I believe with all my heart that growing up where I did was pivotal in who I am today.  With best friends all within a few blocks that we're Hmong, Native American, African American, Latino and white, I feel that I grew up learning the value of a person as a person.  I also learned how different families operate and things like you don't say no to roasted duck at a Hmong home, even if it 110% grosses you out. Or you do not sass back to a black mom or she will spank you, even if you're not her child. Or that Dia de los Muertos is not just something you learn about in 3rd grade social studies class; it is, in fact, a big deal in Hispanic homes.  All of these interactions and more formed my weltanschauung and I'm eternally grateful for it.  Yet eternally sad, as I know I won't be able to give Eva the same experience.  Gone are the diverse, safe neighborhoods where a normal family can afford to live and raise a family.  The city is overrun with crime and the suburbs are overrun with monocultural, sterile interactions.
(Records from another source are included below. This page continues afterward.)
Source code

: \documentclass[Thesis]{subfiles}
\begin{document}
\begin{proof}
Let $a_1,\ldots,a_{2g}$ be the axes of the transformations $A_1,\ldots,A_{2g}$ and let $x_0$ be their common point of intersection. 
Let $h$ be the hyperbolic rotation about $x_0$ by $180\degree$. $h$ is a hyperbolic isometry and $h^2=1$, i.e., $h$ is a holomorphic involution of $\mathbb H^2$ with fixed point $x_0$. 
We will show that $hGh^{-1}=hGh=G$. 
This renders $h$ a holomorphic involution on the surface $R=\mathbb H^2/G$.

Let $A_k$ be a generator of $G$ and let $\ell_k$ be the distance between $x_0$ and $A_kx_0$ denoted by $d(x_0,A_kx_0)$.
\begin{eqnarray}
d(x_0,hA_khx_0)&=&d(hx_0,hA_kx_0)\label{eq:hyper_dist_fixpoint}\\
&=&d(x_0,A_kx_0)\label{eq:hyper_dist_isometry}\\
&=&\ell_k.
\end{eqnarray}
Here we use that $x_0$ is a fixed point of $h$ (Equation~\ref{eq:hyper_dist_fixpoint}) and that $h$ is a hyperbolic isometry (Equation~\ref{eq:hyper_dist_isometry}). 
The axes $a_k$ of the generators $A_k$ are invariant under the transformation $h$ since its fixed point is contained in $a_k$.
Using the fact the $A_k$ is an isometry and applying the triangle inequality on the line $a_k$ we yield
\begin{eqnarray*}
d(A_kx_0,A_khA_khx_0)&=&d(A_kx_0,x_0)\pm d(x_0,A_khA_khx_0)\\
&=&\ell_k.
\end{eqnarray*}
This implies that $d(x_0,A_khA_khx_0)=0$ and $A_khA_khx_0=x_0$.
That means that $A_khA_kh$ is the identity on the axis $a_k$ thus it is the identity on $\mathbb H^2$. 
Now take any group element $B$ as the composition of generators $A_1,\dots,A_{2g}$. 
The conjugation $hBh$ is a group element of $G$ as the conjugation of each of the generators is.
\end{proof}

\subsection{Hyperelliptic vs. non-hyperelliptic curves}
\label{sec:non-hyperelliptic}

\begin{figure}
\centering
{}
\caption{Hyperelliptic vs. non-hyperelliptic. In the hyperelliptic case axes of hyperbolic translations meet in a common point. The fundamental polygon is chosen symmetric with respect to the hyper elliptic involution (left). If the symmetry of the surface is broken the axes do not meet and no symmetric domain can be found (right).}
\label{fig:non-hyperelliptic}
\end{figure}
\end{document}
So which do I choose? Do I risk my child's safety in the hope she'll grow up as eclectically as I did?  Do I chance her being shot by a stray bullet so that she too learns how to act in a Hmong or Sioux home?  Do I move back into my old neighborhood and pray she doesn't end up a statistic on the Minneapolis Police Department spreadsheet? It's just not a risk I'm willing to take.  So I do what so many others have done; I leave for the safety of the suburbs.  I move away from any semblance of diversity, not out of desire, but out of fear.  And it breaks my heart.  I know the northside will only be saved when families like mine move back in and take a stand and say we won't hide in our homes.  That we will be active and vigilant and if you commit a crime, someone will see you and will call the police and you will be caught.  I know what needs to happen, I'm just too afraid to be the one of the families who does it.  Shame on me and my cowardly heart, but the thought of losing Eva is too much to bear.